FDA Prohibits Hospira from Importing Symbiq Infusion Pumps
Hospira Inc., the Illinois-based maker of medical devices and injectable specialty drugs, is barred by the Food and Drug Administration (FDA) from importing into the U.S. its Symbiq infusion pumps, which are manufactured at its Costa Rica plant.
Reuters reports that the company shared the information in a regulatory filing that did not explain why the FDA took the action. The restriction, however, does not include import of other medical management products made by the company.
Hospira issued a voluntary hold on shipments of Symbiq infusion pumps from the plant on Nov. 7, a day before the FDA imposed the restriction, according to its 8-K filing. The company promised to provide its customers with support in repair and replacement of the defective pumps.

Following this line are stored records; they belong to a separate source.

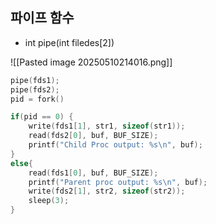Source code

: 
## 파이프 함수

- int pipe(int filedes[2])

![[Pasted image 20250510214016.png]]

```c
pipe(fds1); 
pipe(fds2); 
pid = fork()

if(pid == 0) { 
	write(fds1[1], str1, sizeof(str1)); 
	read(fds2[0], buf, BUF_SIZE); 
	printf("Child Proc output: %s\n", buf); 
} 
else{ 
	read(fds1[0], buf, BUF_SIZE); 
	printf("Parent proc output: %s\n", buf); 
	write(fds2[1], str2, sizeof(str2)); 
	sleep(3); 
}
```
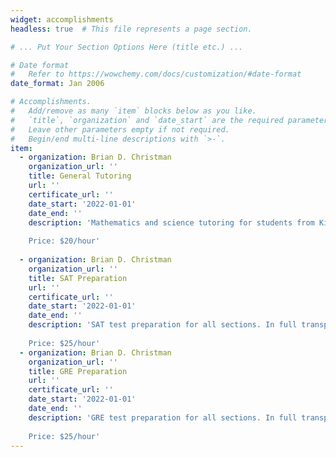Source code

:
 ```yaml
---
widget: accomplishments
headless: true  # This file represents a page section.

# ... Put Your Section Options Here (title etc.) ...

# Date format
#   Refer to https://wowchemy.com/docs/customization/#date-format
date_format: Jan 2006

# Accomplishments.
#   Add/remove as many `item` blocks below as you like.
#   `title`, `organization` and `date_start` are the required parameters.
#   Leave other parameters empty if not required.
#   Begin/end multi-line descriptions with `>-`.
item:
  - organization: Brian D. Christman
    organization_url: ''
    title: General Tutoring
    url: ''
    certificate_url: ''
    date_start: '2022-01-01'
    date_end: ''
    description: 'Mathematics and science tutoring for students from Kindergarten through 12th grade. Available for both in-person and online sessions. Please email me if interested.
    
    Price: $20/hour'
    
  - organization: Brian D. Christman
    organization_url: ''
    title: SAT Preparation 
    url: ''
    certificate_url: ''
    date_start: '2022-01-01'
    date_end: ''
    description: 'SAT test preparation for all sections. In full transparency, I took the SAT in 2016 and received a 1430. My quantitative score was 740 and verbal score was 690. Available for both in-person and online sessions. Please email me if interested.
    
    Price: $25/hour'
  - organization: Brian D. Christman
    organization_url: ''
    title: GRE Preparation
    url: ''
    certificate_url: ''
    date_start: '2022-01-01'
    date_end: ''
    description: 'GRE test preparation for all sections. In full transparency, I took the GRE in 2017 and received a 321. My quantitative score was 161, verbal score was 160, and writing score was 4.5. Available for both in-person and online sessions. Please email me if interested.
    
    Price: $25/hour'
---
```

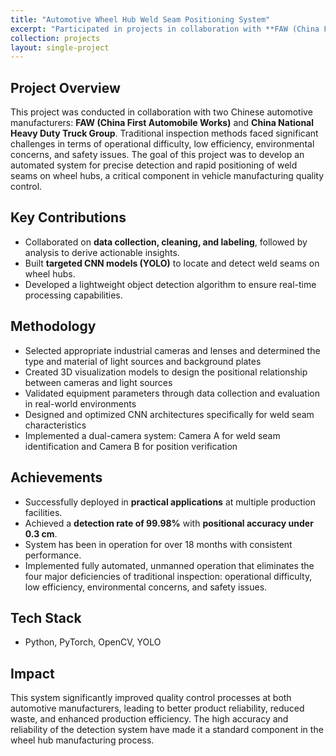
 ```yaml
---
title: "Automotive Wheel Hub Weld Seam Positioning System"
excerpt: "Participated in projects in collaboration with **FAW (China First Automobile Works)** and **China National Heavy Duty Truck Group**, implementing precise detection and rapid positioning of weld seams on wheel hubs, 2020<br/><br/><img src='/images/feng.png' width='750'>"
collection: projects
layout: single-project
---
```


## Project Overview

This project was conducted in collaboration with two Chinese automotive manufacturers: **FAW (China First Automobile Works)** and **China National Heavy Duty Truck Group**. Traditional inspection methods faced significant challenges in terms of operational difficulty, low efficiency, environmental concerns, and safety issues. The goal of this project was to develop an automated system for precise detection and rapid positioning of weld seams on wheel hubs, a critical component in vehicle manufacturing quality control. 

## Key Contributions  
- Collaborated on **data collection, cleaning, and labeling**, followed by analysis to derive actionable insights.
- Built **targeted CNN models (YOLO)** to locate and detect weld seams on wheel hubs.
- Developed a lightweight object detection algorithm to ensure real-time processing capabilities.

## Methodology
- Selected appropriate industrial cameras and lenses and determined the type and material of light sources and background plates
- Created 3D visualization models to design the positional relationship between cameras and light sources
- Validated equipment parameters through data collection and evaluation in real-world environments
- Designed and optimized CNN architectures specifically for weld seam characteristics
- Implemented a dual-camera system: Camera A for weld seam identification and Camera B for position verification

## Achievements  
- Successfully deployed in **practical applications** at multiple production facilities.
- Achieved a **detection rate of 99.98%** with **positional accuracy under 0.3 cm**.
- System has been in operation for over 18 months with consistent performance.
- Implemented fully automated, unmanned operation that eliminates the four major deficiencies of traditional inspection: operational difficulty, low efficiency, environmental concerns, and safety issues.


## Tech Stack
- Python, PyTorch, OpenCV, YOLO

## Impact
This system significantly improved quality control processes at both automotive manufacturers, leading to better product reliability, reduced waste, and enhanced production efficiency. The high accuracy and reliability of the detection system have made it a standard component in the wheel hub manufacturing process.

Reuters writes that last month the company received some reports of the touch screens on the Symbiq infusion pumps becoming unresponsive, leading it to recall of some of the infusion pump models, according to the FDA. The software issue with the touch screens of the pumps caused a delay in therapy administration to patients in need of prompt and timely help.
In August, Hospira received a warning letter from the FDA over quality issues at its Costa Rica plant. Failure of the alarm system used in Hospira’s Plum brand of infusion pumps was cited in the letter. A spokesperson for the company said at the time that it was switching alarm components for the pump and expected to complete that process by early next year.